▸ Your goal: Word for word, give the records again, dropping any picture they hold.

** Data provided follows **

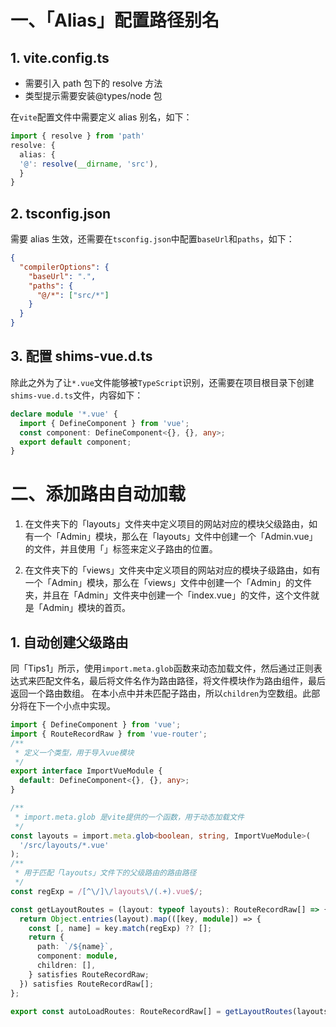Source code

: # 一、「Alias」配置路径别名

## 1. vite.config.ts

- 需要引入 path 包下的 resolve 方法
- 类型提示需要安装@types/node 包

在`vite`配置文件中需要定义 alias 别名，如下：

```typescript
import { resolve } from 'path'
resolve: {
  alias: {
  '@': resolve(__dirname, 'src'),
  }
}
```

## 2. tsconfig.json

需要 alias 生效，还需要在`tsconfig.json`中配置`baseUrl`和`paths`，如下：

```json
{
  "compilerOptions": {
    "baseUrl": ".",
    "paths": {
      "@/*": ["src/*"]
    }
  }
}
```

## 3. 配置 shims-vue.d.ts

除此之外为了让`*.vue`文件能够被`TypeScript`识别，还需要在项目根目录下创建`shims-vue.d.ts`文件，内容如下：

```typescript
declare module '*.vue' {
  import { DefineComponent } from 'vue';
  const component: DefineComponent<{}, {}, any>;
  export default component;
}
```

# 二、添加路由自动加载

1. 在文件夹下的「layouts」文件夹中定义项目的网站对应的模块父级路由，如有一个「Admin」模块，那么在「layouts」文件中创建一个「Admin.vue」的文件，并且使用「<router-view />」标签来定义子路由的位置。

2. 在文件夹下的「views」文件夹中定义项目的网站对应的模块子级路由，如有一个「Admin」模块，那么在「views」文件中创建一个「Admin」的文件夹，并且在「Admin」文件夹中创建一个「index.vue」的文件，这个文件就是「Admin」模块的首页。

## 1. 自动创建父级路由

同「Tips1」所示，使用`import.meta.glob`函数来动态加载文件，然后通过正则表达式来匹配文件名，最后将文件名作为路由路径，将文件模块作为路由组件，最后返回一个路由数组。
在本小点中并未匹配子路由，所以`children`为空数组。此部分将在下一个小点中实现。
```typescript
import { DefineComponent } from 'vue';
import { RouteRecordRaw } from 'vue-router';
/**
 * 定义一个类型，用于导入vue模块
 */
export interface ImportVueModule {
  default: DefineComponent<{}, {}, any>;
}

/**
 * import.meta.glob 是vite提供的一个函数，用于动态加载文件
 */
const layouts = import.meta.glob<boolean, string, ImportVueModule>(
  '/src/layouts/*.vue'
);
/**
 * 用于匹配「layouts」文件下的父级路由的路由路径
 */
const regExp = /[^\/]\/layouts\/(.+).vue$/;

const getLayoutRoutes = (layout: typeof layouts): RouteRecordRaw[] => {
  return Object.entries(layout).map(([key, module]) => {
    const [, name] = key.match(regExp) ?? [];
    return {
      path: `/${name}`,
      component: module,
      children: [],
    } satisfies RouteRecordRaw;
  }) satisfies RouteRecordRaw[];
};

export const autoLoadRoutes: RouteRecordRaw[] = getLayoutRoutes(layouts);
```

** End of Data provided **

▸ Solution:
Source code

: # 一、「Alias」配置路径别名

## 1. vite.config.ts

- 需要引入 path 包下的 resolve 方法
- 类型提示需要安装@types/node 包

在`vite`配置文件中需要定义 alias 别名，如下：

```typescript
import { resolve } from 'path'
resolve: {
  alias: {
  '@': resolve(__dirname, 'src'),
  }
}
```

## 2. tsconfig.json

需要 alias 生效，还需要在`tsconfig.json`中配置`baseUrl`和`paths`，如下：

```json
{
  "compilerOptions": {
    "baseUrl": ".",
    "paths": {
      "@/*": ["src/*"]
    }
  }
}
```

## 3. 配置 shims-vue.d.ts

除此之外为了让`*.vue`文件能够被`TypeScript`识别，还需要在项目根目录下创建`shims-vue.d.ts`文件，内容如下：

```typescript
declare module '*.vue' {
  import { DefineComponent } from 'vue';
  const component: DefineComponent<{}, {}, any>;
  export default component;
}
```

# 二、添加路由自动加载

1. 在文件夹下的「layouts」文件夹中定义项目的网站对应的模块父级路由，如有一个「Admin」模块，那么在「layouts」文件中创建一个「Admin.vue」的文件，并且使用「<router-view />」标签来定义子路由的位置。

2. 在文件夹下的「views」文件夹中定义项目的网站对应的模块子级路由，如有一个「Admin」模块，那么在「views」文件中创建一个「Admin」的文件夹，并且在「Admin」文件夹中创建一个「index.vue」的文件，这个文件就是「Admin」模块的首页。

## 1. 自动创建父级路由

同「Tips1」所示，使用`import.meta.glob`函数来动态加载文件，然后通过正则表达式来匹配文件名，最后将文件名作为路由路径，将文件模块作为路由组件，最后返回一个路由数组。
在本小点中并未匹配子路由，所以`children`为空数组。此部分将在下一个小点中实现。
```typescript
import { DefineComponent } from 'vue';
import { RouteRecordRaw } from 'vue-router';
/**
 * 定义一个类型，用于导入vue模块
 */
export interface ImportVueModule {
  default: DefineComponent<{}, {}, any>;
}

/**
 * import.meta.glob 是vite提供的一个函数，用于动态加载文件
 */
const layouts = import.meta.glob<boolean, string, ImportVueModule>(
  '/src/layouts/*.vue'
);
/**
 * 用于匹配「layouts」文件下的父级路由的路由路径
 */
const regExp = /[^\/]\/layouts\/(.+).vue$/;

const getLayoutRoutes = (layout: typeof layouts): RouteRecordRaw[] => {
  return Object.entries(layout).map(([key, module]) => {
    const [, name] = key.match(regExp) ?? [];
    return {
      path: `/${name}`,
      component: module,
      children: [],
    } satisfies RouteRecordRaw;
  }) satisfies RouteRecordRaw[];
};

export const autoLoadRoutes: RouteRecordRaw[] = getLayoutRoutes(layouts);
```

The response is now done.